Fabry-Perot Lasers as Enablers for Parallel Reservoir Computing

We introduce the use of Fabry-Perot (FP) lasers as potential neuromorphic computing machines with parallel processing capabilities. With the use of optical injection between a master FP laser and a slave FP laser under feedback we demonstrate the potential for scaling up the processing power at longitudinal mode granularity and perform real-time processing for signal equalization in 25 Gbaud intensity modulation direct detection optical communication systems. We demonstrate the improvement of classification performance as the number of nodes increases and the capability of simultaneous processing of arbitrary data streams. Extensive numerical simulations show that up to 8 longitudinal modes in typical Fabry-Perot lasers can be leveraged so as to enhance classification performance.

💡 Research Summary

This paper proposes a novel photonic reservoir computing (RC) architecture that exploits the intrinsic multimode nature of Fabry‑Perot (FP) lasers to achieve parallel processing and enhanced computational capacity.

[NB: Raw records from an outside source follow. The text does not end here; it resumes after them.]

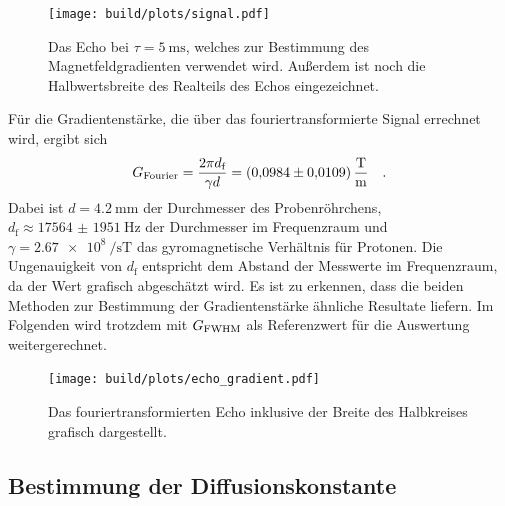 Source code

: \begin{figure}[H]
  \centering
  \texttt{[image: build/plots/signal.pdf]}
  \caption{Das Echo bei $\tau = \SI{5}{\milli\second}$, welches zur Bestimmung des Magnetfeldgradienten verwendet wird. 
  Außerdem ist noch die Halbwertsbreite des Realteils des Echos eingezeichnet.}
\label{img:four1}
\end{figure}

\noindent
Für die Gradientenstärke, die über das fouriertransformierte Signal errechnet wird, ergibt sich
\begin{equation*}
  G_\t{Fourier} = \frac{2\pi d_\text{f}}{\gamma d} = \SI{0.0984(109)}{\tesla\per\metre} \quad.
\end{equation*}
Dabei ist  $d = \SI{4.2}{\milli\metre}$ \cite{V49} der Durchmesser des Probenröhrchens, $d_\text{f} \approx \SI{17564(1951)}{\hertz}$ der Durchmesser im Frequenzraum und
$\gamma = \SI{2.67e8}{\per\second\tesla}$ \cite{gyro} das gyromagnetische Verhältnis für Protonen.
Die Ungenauigkeit von $d_\text{f}$ entspricht dem Abstand der Messwerte im Frequenzraum, da der Wert grafisch abgeschätzt wird. 
Es ist zu erkennen, dass die beiden Methoden zur Bestimmung der Gradientenstärke ähnliche Resultate liefern. 
Im Folgenden wird trotzdem mit $G_\t{FWHM}$ als Referenzwert für die Auswertung weitergerechnet.

\begin{figure}[H]
  \centering
  \texttt{[image: build/plots/echo\_gradient.pdf]}
  \caption{Das fouriertransformierten Echo inklusive der Breite des Halbkreises grafisch dargestellt. }
\label{img:four2}
\end{figure}


\subsection{Bestimmung der Diffusionskonstante}


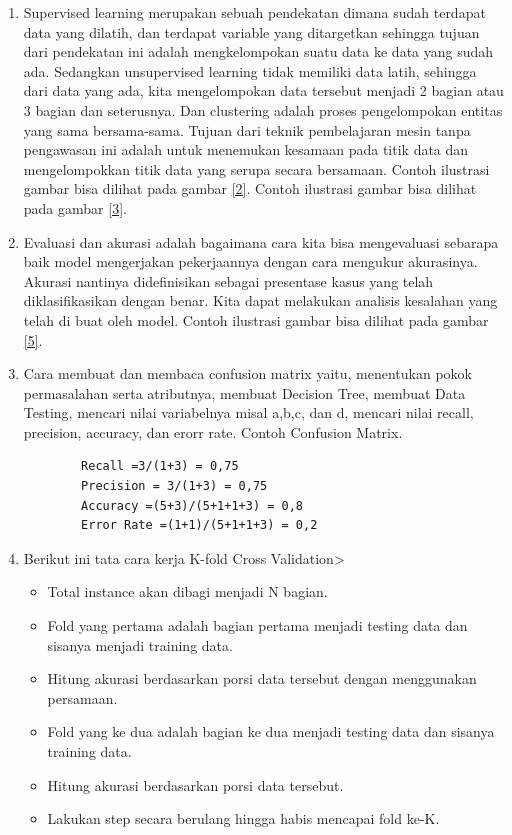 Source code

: \begin{enumerate}
\item Supervised learning merupakan sebuah pendekatan dimana sudah terdapat data yang dilatih, dan terdapat variable yang ditargetkan sehingga tujuan dari pendekatan ini adalah mengkelompokan suatu data ke data yang sudah ada. Sedangkan unsupervised learning tidak memiliki data latih, sehingga dari data yang ada, kita mengelompokan data tersebut menjadi 2 bagian atau 3 bagian dan seterusnya. Dan clustering adalah proses pengelompokan entitas yang sama bersama-sama. Tujuan dari teknik pembelajaran mesin tanpa pengawasan ini adalah untuk menemukan kesamaan pada titik data dan mengelompokkan titik data yang serupa secara bersamaan\cite{zhu2009introduction}.
\subitem Contoh ilustrasi gambar bisa dilihat pada gambar \ref{2}.
\subitem Contoh ilustrasi gambar bisa dilihat  pada gambar \ref{3}.
\item Evaluasi dan akurasi adalah bagaimana cara kita bisa mengevaluasi sebarapa baik model mengerjakan pekerjaannya dengan cara mengukur akurasinya. Akurasi nantinya didefinisikan sebagai presentase kasus yang telah diklasifikasikan dengan benar. Kita dapat melakukan analisis kesalahan yang telah di buat oleh model.
\subitem Contoh ilustrasi gambar bisa dilihat pada gambar \ref{5}.
\item Cara membuat dan membaca confusion matrix yaitu, menentukan pokok permasalahan serta atributnya, membuat Decision Tree, membuat Data Testing, mencari nilai variabelnya misal a,b,c, dan d, mencari nilai recall, precision, accuracy, dan erorr rate.
\subitem Contoh Confusion Matrix.
\begin{verbatim}
		Recall =3/(1+3) = 0,75
		Precision = 3/(1+3) = 0,75
		Accuracy =(5+3)/(5+1+1+3) = 0,8
		Error Rate =(1+1)/(5+1+1+3) = 0,2 
\end{verbatim}
\item Berikut ini tata cara kerja K-fold Cross Validation>
	\begin{itemize}
		\item Total instance akan dibagi menjadi N bagian.
		\item Fold yang pertama adalah bagian pertama menjadi testing data dan sisanya menjadi training data.
		\item Hitung akurasi berdasarkan porsi data tersebut dengan menggunakan persamaan.
		\item Fold yang ke dua adalah bagian ke dua menjadi testing data dan sisanya training data. 
		\item Hitung akurasi berdasarkan porsi data tersebut.
		\item Lakukan step secara berulang hingga habis mencapai fold ke-K.

\end{itemize}
\end{enumerate}
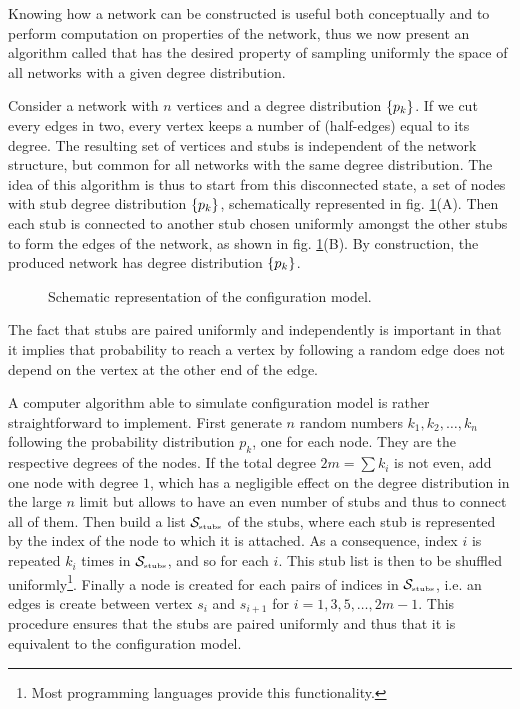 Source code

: \documentclass[
11pt, %
american, %
singlespacing, %
final, %
nolistspacing, %
liststotoc, %
headsepline, %
]{MastersDoctoralThesis} %
\begin{document}
Knowing how a network can be constructed is useful both conceptually and to perform computation on properties of the network, thus we now present an algorithm called  \cite{newman2010networks} that has the desired property of sampling uniformly the space of all networks with a given degree distribution.

Consider a network with $n$ vertices and a degree distribution $\{p_k\}$. If we cut every edges in two, every vertex keeps a number of  (half-edges) equal to its degree. The resulting set of vertices and stubs is independent of the network structure, but common for all networks with the same degree distribution. The idea of this algorithm is thus to start from this disconnected state, a set of nodes with stub degree distribution $\{p_k\}$, schematically represented in fig. \ref{Figure: Configuration model}(A). Then each stub is connected to another stub chosen uniformly amongst the other stubs to form the edges of the network, as shown in fig. \ref{Figure: Configuration model}(B). By construction, the produced network has degree distribution $\{p_k\}$.

\begin{figure}
	
	\caption{Schematic representation of the configuration model.}
	\label{Figure: Configuration model}
\end{figure}

The fact that stubs are paired uniformly and independently is important in that it implies that probability to reach a vertex by following a random edge does not depend on the vertex at the other end of the edge.

A computer algorithm able to simulate configuration model is rather straightforward to implement. First generate $n$ random numbers $k_1, k_2, \dots, k_n$ following the probability distribution $p_k$, one for each node. They are the respective degrees of the nodes. If the total degree $2m = \sum k_i$ is not even, add one node with degree $1$, which has a negligible effect on the degree distribution in the large $n$ limit  but allows to have an even number of stubs and thus to connect all of them. Then build a list $\mathcal{S}_{\text{\tiny stubs}}$ of the stubs, where each stub is represented by the index of the node to which it is attached. As a consequence, index $i$ is repeated $k_i$ times in $\mathcal{S}_{\text{\tiny stubs}}$, and so for each $i$. This stub list is then to be shuffled uniformly\footnote{Most programming languages provide this functionality.}. Finally a node is created for each pairs of indices in $\mathcal{S}_{\text{\tiny stubs}}$, i.e. an edges is create between vertex $s_i$ and $s_{i + 1}$ for $i = 1, 3, 5, \dots, 2m - 1$. This procedure ensures that the stubs are paired uniformly and thus that it is equivalent to the configuration model.
\end{document}
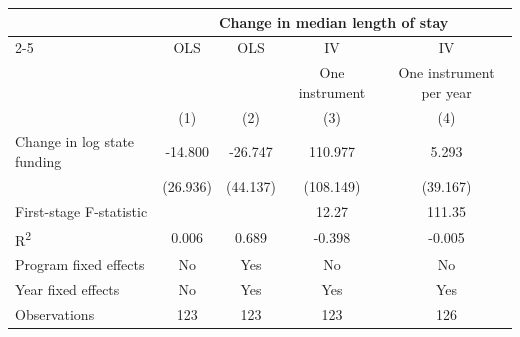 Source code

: \begin{table}[htbp]
\centering
\label{tab:iv_mlos_total}
\begin{tabular}{l*{4}{c}}
\toprule
 & \multicolumn{4}{c}{Change in median length of stay} \\
\cmidrule(lr){2-5}
 & OLS & OLS & IV & IV \\
 &  &  & One instrument & One instrument per year \\
 & (1) & (2) & (3) & (4) \\
\midrule
Change in log state funding & -14.800 & -26.747 & 110.977 & 5.293 \\
 & (26.936) & (44.137) & (108.149) & (39.167) \\
First-stage F-statistic &  &  & 12.27 & 111.35 \\
R\textsuperscript{2} & 0.006 & 0.689 & -0.398 & -0.005 \\
Program fixed effects & No & Yes & No & No \\
Year fixed effects & No & Yes & Yes & Yes \\
Observations & 123 & 123 & 123 & 126 \\
\bottomrule
\end{tabular}
\end{table}
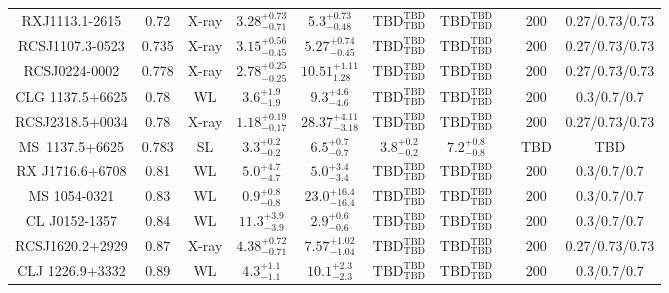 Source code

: \begin{table}
\begin{tabular}{cccccccccc}
RXJ1113.1-2615 & 0.72 & X-ray & ${3.28}^{+0.73}_{-0.71}$ & ${5.3}^{+0.73}_{-0.48}$ & ${\mathrm{TBD}}^{\mathrm{TBD}}_{\mathrm{TBD}}$ & ${\mathrm{TBD}}^{\mathrm{TBD}}_{\mathrm{TBD}}$ & \citet{BA14.1} & 200 & 0.27/0.73/0.73 \\
RCSJ1107.3-0523 & 0.735 & X-ray & ${3.15}^{+0.56}_{-0.45}$ & ${5.27}^{+0.74}_{-0.45}$ & ${\mathrm{TBD}}^{\mathrm{TBD}}_{\mathrm{TBD}}$ & ${\mathrm{TBD}}^{\mathrm{TBD}}_{\mathrm{TBD}}$ & \citet{BA14.1} & 200 & 0.27/0.73/0.73 \\
RCSJ0224-0002 & 0.778 & X-ray & ${2.78}^{+0.25}_{-0.25}$ & ${10.51}^{+1.11}_{1.28}$ & ${\mathrm{TBD}}^{\mathrm{TBD}}_{\mathrm{TBD}}$ & ${\mathrm{TBD}}^{\mathrm{TBD}}_{\mathrm{TBD}}$ & \citet{BA14.1} & 200 & 0.27/0.73/0.73 \\
CLG 1137.5+6625 & 0.78 & WL & ${3.6}^{+1.9}_{-1.9}$ & ${9.3}^{+4.6}_{-4.6}$ & ${\mathrm{TBD}}^{\mathrm{TBD}}_{\mathrm{TBD}}$ & ${\mathrm{TBD}}^{\mathrm{TBD}}_{\mathrm{TBD}}$ & \citet{SE14.1} & 200 & 0.3/0.7/0.7 \\
RCSJ2318.5+0034 & 0.78 & X-ray & ${1.18}^{+0.19}_{-0.17}$ & ${28.37}^{+4.11}_{-3.18}$ & ${\mathrm{TBD}}^{\mathrm{TBD}}_{\mathrm{TBD}}$ & ${\mathrm{TBD}}^{\mathrm{TBD}}_{\mathrm{TBD}}$ & \citet{BA14.1} & 200 & 0.27/0.73/0.73 \\
MS~1137.5+6625 & 0.783 & SL & ${3.3}^{+0.2}_{-0.2}$ & ${6.5}^{+0.7}_{-0.7}$ & ${3.8}^{+0.2}_{-0.2}$ & ${7.2}^{+0.8}_{-0.8}$ & \citet{CO07.1} & TBD & TBD \\
RX J1716.6+6708 & 0.81 & WL & ${5.0}^{+4.7}_{-4.7}$ & ${5.0}^{+3.4}_{-3.4}$ & ${\mathrm{TBD}}^{\mathrm{TBD}}_{\mathrm{TBD}}$ & ${\mathrm{TBD}}^{\mathrm{TBD}}_{\mathrm{TBD}}$ & \citet{SE14.1} & 200 & 0.3/0.7/0.7 \\
MS 1054-0321 & 0.83 & WL & ${0.9}^{+0.8}_{-0.8}$ & ${23.0}^{+16.4}_{-16.4}$ & ${\mathrm{TBD}}^{\mathrm{TBD}}_{\mathrm{TBD}}$ & ${\mathrm{TBD}}^{\mathrm{TBD}}_{\mathrm{TBD}}$ & \citet{SE14.1} & 200 & 0.3/0.7/0.7 \\
CL J0152-1357 & 0.84 & WL & ${11.3}^{+3.9}_{-3.9}$ & ${2.9}^{+0.6}_{-0.6}$ & ${\mathrm{TBD}}^{\mathrm{TBD}}_{\mathrm{TBD}}$ & ${\mathrm{TBD}}^{\mathrm{TBD}}_{\mathrm{TBD}}$ & \citet{SE14.1} & 200 & 0.3/0.7/0.7 \\
RCSJ1620.2+2929 & 0.87 & X-ray & ${4.38}^{+0.72}_{-0.71}$ & ${7.57}^{+1.02}_{-1.04}$ & ${\mathrm{TBD}}^{\mathrm{TBD}}_{\mathrm{TBD}}$ & ${\mathrm{TBD}}^{\mathrm{TBD}}_{\mathrm{TBD}}$ & \citet{BA14.1} & 200 & 0.27/0.73/0.73 \\
CLJ 1226.9+3332 & 0.89 & WL & ${4.3}^{+1.1}_{-1.1}$ & ${10.1}^{+2.3}_{-2.3}$ & ${\mathrm{TBD}}^{\mathrm{TBD}}_{\mathrm{TBD}}$ & ${\mathrm{TBD}}^{\mathrm{TBD}}_{\mathrm{TBD}}$ & \citet{SE14.1} & 200 & 0.3/0.7/0.7 \\

\end{tabular}
\end{table}

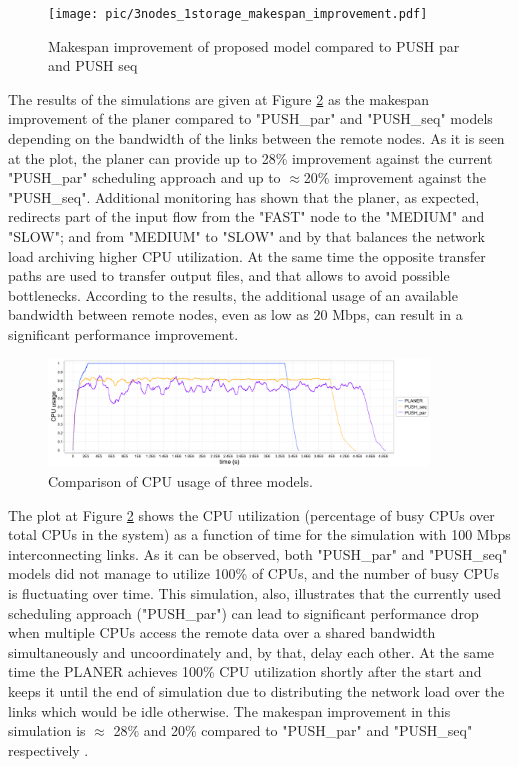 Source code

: \documentclass{svjour3}                     %
\begin{document}
\begin{figure}[h]
  \begin{center}
    \texttt{[image: pic/3nodes\_1storage\_makespan\_improvement.pdf]}
    \caption{Makespan improvement of proposed model compared to PUSH par and PUSH seq}
      \label{multi_makespan_compare}	
  \end{center}  
\end{figure}

The results of the simulations are given at Figure \ref{multi_cpu_consumption} as the makespan improvement of the planer compared to "PUSH\_par" and "PUSH\_seq" models depending on the bandwidth of the links between the remote nodes. As it is seen at the plot, the planer can provide up to 28\% improvement against the current "PUSH\_par" scheduling approach and up to $\approx$20\% improvement against the "PUSH\_seq". Additional monitoring has shown that the planer, as expected, redirects part of the input flow from the "FAST" node to the "MEDIUM" and "SLOW"; and from "MEDIUM" to "SLOW" and by that balances the network load archiving higher CPU utilization. At the same time the opposite transfer paths are used to transfer output files, and that allows to avoid possible bottlenecks. According to the results, the additional usage of an available bandwidth between remote nodes, even as low as 20 Mbps, can result in a significant performance improvement.

\begin{figure}[h]
  \begin{center}
    \includegraphics [trim= 0mm 00mm 0mm 00mm , clip,width=0.9\textwidth]{pic/3models_link01.png}
    \caption{Comparison of CPU usage of three models. }
      \label{multi_cpu_consumption}	
  \end{center}  
\end{figure}

The plot at Figure \ref{multi_cpu_consumption} shows the CPU utilization (percentage of busy CPUs over total CPUs in the system) as a function of time for the simulation with 100 Mbps interconnecting links. As it can be observed, both "PUSH\_par" and "PUSH\_seq" models did not manage to utilize 100\% of CPUs, and the number of busy CPUs is fluctuating over time. This simulation, also, illustrates that the currently used scheduling approach ("PUSH\_par") can lead to significant performance drop when multiple CPUs access the remote data over a shared bandwidth simultaneously and uncoordinately and, by that, delay each other. At the same time the PLANER achieves 100\% CPU utilization shortly after the start and keeps it until the end of simulation due to distributing the network load over the links which would be idle otherwise. The makespan improvement in this simulation is $\approx$ 28\% and 20\% compared to "PUSH\_par" and "PUSH\_seq" respectively .
\end{document}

The system consists of a master‑slave laser configuration: a master FP laser is phase‑modulated with the incoming 25 Gbaud PAM‑4 signal combined with a random mask, and the resulting optical waveform is injected into a slave FP laser. The slave laser is placed in a short external cavity that provides delayed optical feedback, thereby creating a time‑delay reservoir. Because a typical FP laser supports several longitudinal modes (up to eight in the simulations), each mode can be demultiplexed after the slave laser and detected by an individual photodiode followed by an analog‑to‑digital converter (ADC). Consequently, each mode supplies its own set of virtual nodes, defined by the ratio of the cavity round‑trip time (T) to the node separation (θ ≈ 20 ps). With T ranging from 240 ps to 1 ns, a single mode can host between 12 and 50 virtual nodes; using M = 8 modes yields a total of up to 400 virtual nodes.

The authors model the dynamics of both lasers with standard rate equations for the complex field amplitudes and carrier densities, incorporating differential gain, gain saturation, linewidth enhancement, spontaneous emission noise, optical injection (k_in = 0.75) and feedback (k_f = 0.01). The free spectral range (FSR) of the slave laser is about 125 GHz, and the gain bandwidth is ~10 THz, ensuring that eight longitudinal modes are well separated and can be treated independently. The external cavity is deliberately kept short (≈1 cm) to enable monolithic integration on III‑V platforms.

For performance evaluation, the authors simulate transmission of a 25 Gbaud PAM‑4 signal over 50 km of standard single‑mode fiber using the split‑step Fourier method and the Manakov equations, including thermal and shot noise at the receiver. The distorted signal is injected into the reservoir after being multiplied by the random mask. The responses of all virtual nodes are sampled every θ, quantized with 8‑bit ADCs, and linearly combined using ridge regression. Training uses 60 000 symbols, while validation and testing each use 200 000 symbols organized in batches of 21 symbols to capture channel memory. The number of trainable weights equals M × N_v × 21.

Simulation results demonstrate a clear scaling advantage: with a single mode (M = 1) the bit‑error rate (BER) after RC processing improves from the raw 0.06 to just below the forward error correction (FEC) threshold of 3 × 10⁻³, but cannot reach lower values. When eight modes are employed (M = 8), the BER drops to the order of 10⁻⁴, comfortably surpassing the FEC limit. Moreover, the “advanced” architecture shown in Fig. 1b allows each mode to carry a distinct data stream, enabling simultaneous processing of multiple independent signals—a capability highly relevant for modern wavelength‑division multiplexed (WDM) networks.

The paper also discusses practical considerations. The short external cavity (240 ps round‑trip) corresponds to a physical length of about 1 cm, making on‑chip integration feasible. The required bias currents (30–35 mA) and injection/feedback strengths are compatible with existing semiconductor laser drivers. The authors acknowledge that their model neglects spatial hole burning and four‑wave mixing, effects that become significant for lasers with smaller FSR (<50 GHz); future work will need to incorporate these phenomena for a more accurate prediction.

In summary, the work establishes that Fabry‑Perot lasers, traditionally viewed as simple broadband sources, can serve as powerful neuromorphic processors when their longitudinal modes are harnessed as parallel reservoirs. By multiplying the number of virtual nodes through multimode operation, the system achieves both higher computational throughput and the ability to process several data streams concurrently, all while maintaining a compact footprint suitable for monolithic photonic integration. This contribution advances the state of the art in photonic reservoir computing, offering a pathway toward ultrafast, energy‑efficient, and scalable hardware for real‑time optical signal processing.